Auszeichnung / 7.8.2024

AES Best Paper Award

Luca Cuccovillo, Patrick Aichroth und Thomas Köllmer für beste Veröffentlichung auf AES International Conference on Audio Forensics 2024 ausgezeichnet.

 

Messe / 13.9.2024

Meet us at IBC 2024

Zur IBC 2024 in Amsterdam präsentieren wir unsere Audio Forensics Toolbox für Content Verifikation und Authentifizierung

 

Artikel / 21.6.2024

dpa Faktencheck

Artikel über eine Audioanalyse von Fangesängen bei der Fußball EM 2024, die wir im Auftrag der dpa für einen Faktencheck durchgeführt haben.

Desinformation als Herausforderung

Die Erstellung und Verbreitung von Desinformationen wird immer kostengünstiger und einfacher – und nimmt stetig zu. Gründe dafür sind eine stetig wachsende Menge von Medieninhalten, preiswerte Bearbeitungstools, fortgeschrittene Synthesetechniken zur Erstellung von Inhalten und vielfältige Verbreitungs- und Kommunikationswege.

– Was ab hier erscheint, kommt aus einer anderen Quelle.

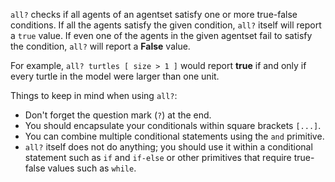﻿`all?` checks if all agents of an agentset satisfy one or more true-false conditions. If all the agents satisfy the given condition, `all?` itself will report a `true` value. If even one of the agents in the given agentset fail to satisfy the condition, `all?` will report a **False** value. 



For example, `all? turtles [ size > 1 ]` would report **true** if and only if every turtle in the model were larger than one unit. 



Things to keep in mind when using `all?`: 

* Don't forget the question mark (`?`) at the end. 
* You should encapsulate your conditionals within square brackets `[...]`.
* You can combine multiple conditional statements using the `and` primitive.
* `all?` itself does not do anything; you should use it within a conditional statement such as `if` and `if-else` or other primitives that require true-false values such as `while`.
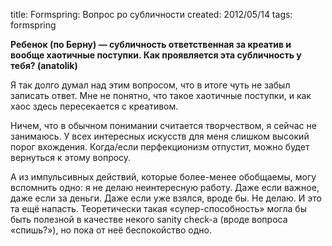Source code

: title: Formspring: Вопрос ро субличности
created: 2012/05/14
tags: formspring

**Ребенок (по Берну) — субличность ответственная за креатив и вообще хаотичные поступки. Как проявляется эта субличность у тебя? (anatolik)**

Я так долго думал над этим вопросом, что в итоге чуть не забыл записать ответ. Мне не понятно, что такое хаотичные поступки, и как хаос здесь пересекается с креативом.

Ничем, что в обычном понимании считается творчеством, я сейчас не занимаюсь. У всех интересных искусств для меня слишком высокий порог вхождения. Когда/если перфекционизм отпустит, можно будет вернуться к этому вопросу.

А из импульсивных действий, которые более-менее обобщаемы, могу вспомнить одно: я не делаю неинтересную работу. Даже если важное, даже если за деньги. Даже если уже взялся, вроде бы. Не делаю. И это та ещё напасть. Теоретически такая «супер-способность» могла бы быть полезной в качестве некого sanity check-а (вроде вопроса «спишь?»), но пока от неё беспокойство одно.
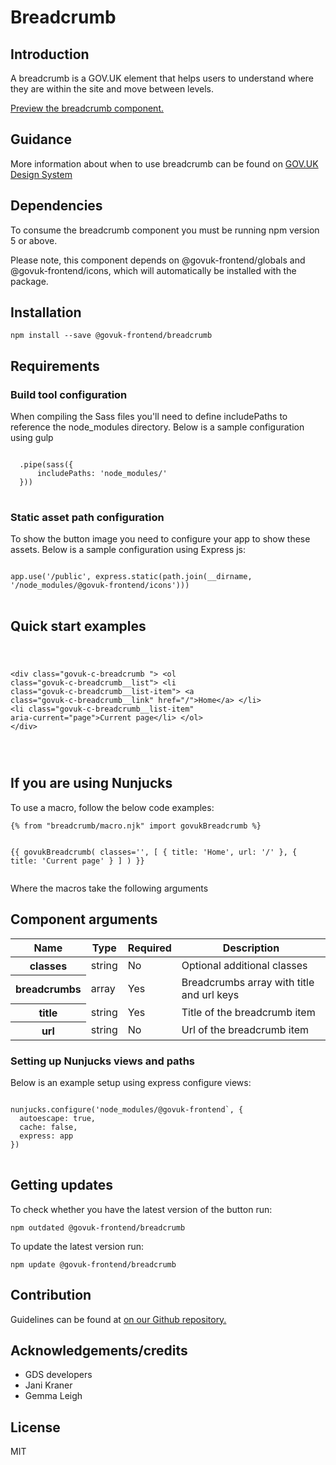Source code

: 


<h1 class="govuk-u-heading-36">
Breadcrumb
</h1>

<h2 class="govuk-u-heading-24">Introduction</h2>
<p class="govuk-u-core-24">
A breadcrumb is a GOV.UK element that helps users to understand where they are within the site and move between levels.
</p>


<p class="govuk-u-copy-19">
<a href="http://govuk-frontend-review.herokuapp.com/components/breadcrumb/preview">Preview the breadcrumb component.
</a>
</p>

<h2 class="govuk-u-heading-24">Guidance</h2>

<p class="govuk-u-copy-19">
  More information about when to use breadcrumb can be found on <a href="http://www.linktodesignsystem.com/breadcrumb" title="Link to read guidance on the use of breadcrumb on Gov.uk Design system website">GOV.UK Design System</a>
</p>

<h2 class="govuk-u-heading-24">Dependencies</h2>

<p class="govuk-u-copy-19">To consume the breadcrumb component you must be running npm version 5 or above. </p>

<p class="govuk-u-copy-19">Please note, this component depends on @govuk-frontend/globals and @govuk-frontend/icons, which will automatically be installed with the package.
</p>

<h2 class="govuk-u-heading-24">Installation</h2>
<pre><code>npm install --save @govuk-frontend/breadcrumb</code></pre>

<h2 class="govuk-u-heading-24">Requirements</h2>
<h3 class="govuk-u-bold-19">Build tool configuration</h3>
<p class="govuk-u-copy-19">When compiling the Sass files you'll need to define includePaths to reference the node_modules directory. Below is a sample configuration using gulp</p>
<pre>
<code>
  .pipe(sass({
      includePaths: 'node_modules/'
  }))
</code>
</pre>

<h3 class="govuk-u-bold-19">Static asset path configuration</h3>
<p class="govuk-u-copy-19">To show the button image you need to configure your app to show these assets. Below is a sample configuration using Express js:</p>
<pre>
<code>
app.use('/public', express.static(path.join(__dirname, '/node_modules/@govuk-frontend/icons')))
</code>
</pre>

<h2 class="govuk-u-heading-24">Quick start examples</h2>
<p class="govuk-u-copy-19"></p>
<pre>
<code>
  
&lt;div class=&quot;govuk-c-breadcrumb &quot;&gt;
  &lt;ol class=&quot;govuk-c-breadcrumb__list&quot;&gt;
      &lt;li class=&quot;govuk-c-breadcrumb__list-item&quot;&gt;
        &lt;a class=&quot;govuk-c-breadcrumb__link&quot; href=&quot;/&quot;&gt;Home&lt;/a&gt;
      &lt;/li&gt;
      &lt;li class=&quot;govuk-c-breadcrumb__list-item&quot; aria-current=&quot;page&quot;&gt;Current page&lt;/li&gt;
  &lt;/ol&gt;
&lt;/div&gt;


</code>
</pre>


<h2 class="govuk-u-heading-24">If you are using Nunjucks</h2>
<p class="govuk-u-copy-19">To use a macro, follow the below code examples:</p>
<pre><code>{% from &quot;breadcrumb/macro.njk&quot; import govukBreadcrumb %}

{{ govukBreadcrumb(
  classes=&#39;&#39;,
  [
    { title: &#39;Home&#39;, url: &#39;/&#39; },
    { title: &#39;Current page&#39; }
  ]
) }}
</code></pre>

<p class="govuk-u-copy-19">Where the macros take the following arguments</p>

<h2 class="govuk-u-heading-24">Component arguments</h2>
<div>
<table class="govuk-c-table ">
  <thead class="govuk-c-table__head">
    <tr class="govuk-c-table__row">
      <th class="govuk-c-table__header "   scope="col">Name</th>
      <th class="govuk-c-table__header "   scope="col">Type</th>
      <th class="govuk-c-table__header "   scope="col">Required</th>
      <th class="govuk-c-table__header "   scope="col">Description</th>
  </tr>
  </thead>
  <tbody class="govuk-c-table__body">
    <tr class="govuk-c-table__row">
      <th class="govuk-c-table__header" scope="row"> classes</th>
      <td class="govuk-c-table__cell "  >string</td>
      <td class="govuk-c-table__cell "  >No</td>
      <td class="govuk-c-table__cell "  >Optional additional classes</td>
    </tr>
    <tr class="govuk-c-table__row">
      <th class="govuk-c-table__header" scope="row"> breadcrumbs</th>
      <td class="govuk-c-table__cell "  >array</td>
      <td class="govuk-c-table__cell "  >Yes</td>
      <td class="govuk-c-table__cell "  >Breadcrumbs array with title and url keys</td>
    </tr>
    <tr class="govuk-c-table__row">
      <th class="govuk-c-table__header" scope="row"> title</th>
      <td class="govuk-c-table__cell "  >string</td>
      <td class="govuk-c-table__cell "  >Yes</td>
      <td class="govuk-c-table__cell "  >Title of the breadcrumb item</td>
    </tr>
    <tr class="govuk-c-table__row">
      <th class="govuk-c-table__header" scope="row"> url</th>
      <td class="govuk-c-table__cell "  >string</td>
      <td class="govuk-c-table__cell "  >No</td>
      <td class="govuk-c-table__cell "  >Url of the breadcrumb item</td>
    </tr>
  </tbody>
</table>

</div>

<h3 class="govuk-u-bold-19">Setting up Nunjucks views and paths</h3>
<p class="govuk-u-copy-19">Below is an example setup using express configure views:</p>
<pre>
<code>
nunjucks.configure('node_modules/@govuk-frontend`, {
  autoescape: true,
  cache: false,
  express: app
})
</code>
</pre>

<h2 class="govuk-u-heading-24">Getting updates</h2>

<p class="govuk-u-copy-19">To check whether you have the latest version of the button run:</p>

<pre><code>npm outdated @govuk-frontend/breadcrumb</code></pre>

<p class="govuk-u-copy-19">To update the latest version run:</p>

<pre><code>npm update @govuk-frontend/breadcrumb</code></pre>

<h2 class="govuk-u-heading-24">Contribution</h2>
<p class="govuk-u-copy-19">
  Guidelines can be found at <a href="https://github.com/alphagov/govuk-frontend/blob/master/CONTRIBUTING.md" title="link to contributing guidelines on our github repository">on our Github repository.</a>
</p>

<h2 class="govuk-u-heading-24">Acknowledgements/credits</h2>

<ul class="govuk-c-list ">

  <li>
        GDS developers
  </li>
  <li>
        Jani Kraner
  </li>
  <li>
        Gemma Leigh
  </li>

</ul>


<h2 class="govuk-u-heading-24">License</h2>
<p class="govuk-u-copy-19">MIT</p>
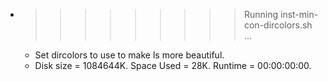 * >>>>>>>>> Running inst-min-con-dircolors.sh ...
  * Set dircolors to use  to make ls more beautiful.
  * Disk size = 1084644K. Space Used = 28K. Runtime = 00:00:00:00.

Zu den bekanntesten Formen der Desinformation gehören die Dekontextualisierung, d.h. die Nutzung von authentischem Material in einem irreführenden oder unangemessenen Kontext, die Manipulation, d.h. die Veränderung von vorhandenem Material, und die Fabrikation, bei der Material von Grund auf neu erstellt wird. Zwei Begriffe, die in diesem Zusammenhang häufig verwendet werden, sind

  • Shallowfakes/Cheapfakes: Hierbei sind Medieninhalte gemeint, die durch eine Bearbeitung echter Inhalte mit dem Ziel der Manipulation oder Dekontextualisierung erstellt werden, z. B. durch Löschen oder Umstellen von Passagen, Geschwindigkeitsanpassungen. Bisher fielen die meisten Fälschungen in diese Kategorie, da sie einfach zu erstellen sind und dennoch sehr effektiv und überzeugend sein können.
  • Deepfakes: Beschreibt Medieninhalte, die mithilfe von KI generiert werden. Sie sind aktuell noch nicht so verbreitet wie Shallowfakes/Cheapfakes, aber die Verfügbarkeit und Nutzerfreundlichkeit entsprechender Technologien verbessert sich ständig und es ist absehbar, dass sie über lange Zeit große Herausforderungen für die Erkennung von Desinformationen mit sich bringen werden.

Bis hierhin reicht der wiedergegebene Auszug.